But these claims, too, are impossible to test. If, as Karl Popper has shown, the essence of a scientific statement is that it is capable of being falsified, then criticism is resolutely unscientific. And this means that it is also essentially unaccountable. As someone who spends many of his waking hours as a journalist demanding accountability of people who occupy positions of public power, I cannot be unaware of the irony of occupying a position of minor but essentially unaccountable power myself. If a politician accused of bad faith were to say: ‘Trust me’, I would be the first to attack. Yet when my correspondent accuses me of bad faith, what can I reply? ‘Trust me, I did my best to enjoy your play’.
The truth is that the word that rings out like a knell in the first and last sentences of my correspondent’s letter – wrong – is simply misplaced. There is of course a simple sense in which a critic can be wrong – one of my predecessors at In Dublin who reviewed Hamlet under the impression that Gertrude is the prince’s aunt, for example, was clearly wrong. Reviews which refer to Richard Brinsley Sheridan as a Restoration playwright are wrong. Calling Waiting for Godot a naturalistic play would be wrong. But ‘wrong’ in the sense that my correspondent means it – mistaking his wonderful play for a less-than-wonderful one – does not compute. Critics are honest or dishonest, not right or wrong. They either express what they thought or felt or they distort it. And even if they distort it for nice reasons – they admire the playwright’s other work, they know how hard the cast has worked and how much a good review would mean to them, they want the theatre to do good business – they are liars.
No one in the theatre complains about these nice lies, of course. Given the capricious nature of the business and the often arbitrary nature of criticism, theatres can hardly be blamed for using quotes from critics they regard as fools or knaves to sell their shows. Theatre people are, besides, inured to the social necessities of their small world in which ‘You were marvellous, darling’ serves as the currency of mundane politeness in much the same way that ‘How are you?’ does among the civilians. But for those of us who do this unaccountable job, there is nothing to hold on to but honesty. Since no one can really check whether or not we are telling the truth about our reactions, the only handrail is the critic’s own integrity.
It seems to me that this is true even in the most extreme of cases. If we look back, for example, on the eighteenth century critics who thought that King Lear was unplayable as Shakespeare wrote it or that Ibsen was vile or, conversely, that Richard Cumberland was a theatrical genius, it seems easy to say that they were wrong. But this is to forget that they were not writing for us. Their reviews were not missives to posterity. They were telling their readers how it seemed to them in the here-and-now that they all occupied. And in fact the notion that the last act of King Lear is unstageable, which may seem almost incom-prehensible to us, has the integrity of its time and place. The fact that someone might genuinely have felt it is surely a powerful indication of a particular mentality. It still tells us something, not about Shakespeare but about the critics and about the culture in which their views did not seem absurd.
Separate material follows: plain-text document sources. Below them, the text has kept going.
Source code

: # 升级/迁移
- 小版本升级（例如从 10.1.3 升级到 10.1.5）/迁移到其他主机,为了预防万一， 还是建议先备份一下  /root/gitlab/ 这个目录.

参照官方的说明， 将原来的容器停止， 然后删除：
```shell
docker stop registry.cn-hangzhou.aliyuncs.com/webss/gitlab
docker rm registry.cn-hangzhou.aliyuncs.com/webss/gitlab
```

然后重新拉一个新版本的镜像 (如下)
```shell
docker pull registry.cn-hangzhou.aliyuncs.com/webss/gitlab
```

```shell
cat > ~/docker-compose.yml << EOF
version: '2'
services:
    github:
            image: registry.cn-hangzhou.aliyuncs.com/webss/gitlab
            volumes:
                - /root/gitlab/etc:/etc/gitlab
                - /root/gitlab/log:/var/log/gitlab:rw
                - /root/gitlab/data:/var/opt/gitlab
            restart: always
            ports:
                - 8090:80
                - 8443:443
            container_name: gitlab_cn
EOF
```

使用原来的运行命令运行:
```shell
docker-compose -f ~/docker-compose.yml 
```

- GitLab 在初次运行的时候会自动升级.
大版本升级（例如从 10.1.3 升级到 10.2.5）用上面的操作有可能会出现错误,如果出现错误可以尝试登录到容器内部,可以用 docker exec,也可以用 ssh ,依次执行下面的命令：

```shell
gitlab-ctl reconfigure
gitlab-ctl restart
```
I know, of course, that this is a deeply unsatisfactory state of affairs. The notion that critics can be neither right nor wrong renders theatre people powerless, since there really is no arguing about taste. But, if it’s any consolation, it also renders the critic powerless. It does so in a double sense. I actually can’t help liking or disliking a show. I can’t decide to be impressed or to be bored. All I can do is describe as accurately as possible what I felt. And this sense of powerlessness should be balanced by another. The power of the critic to dictate what is good and bad, to be the arbiter of value, has to be broken. If the review is merely a record of the critic’s feelings, it should not bear the weight of great authority.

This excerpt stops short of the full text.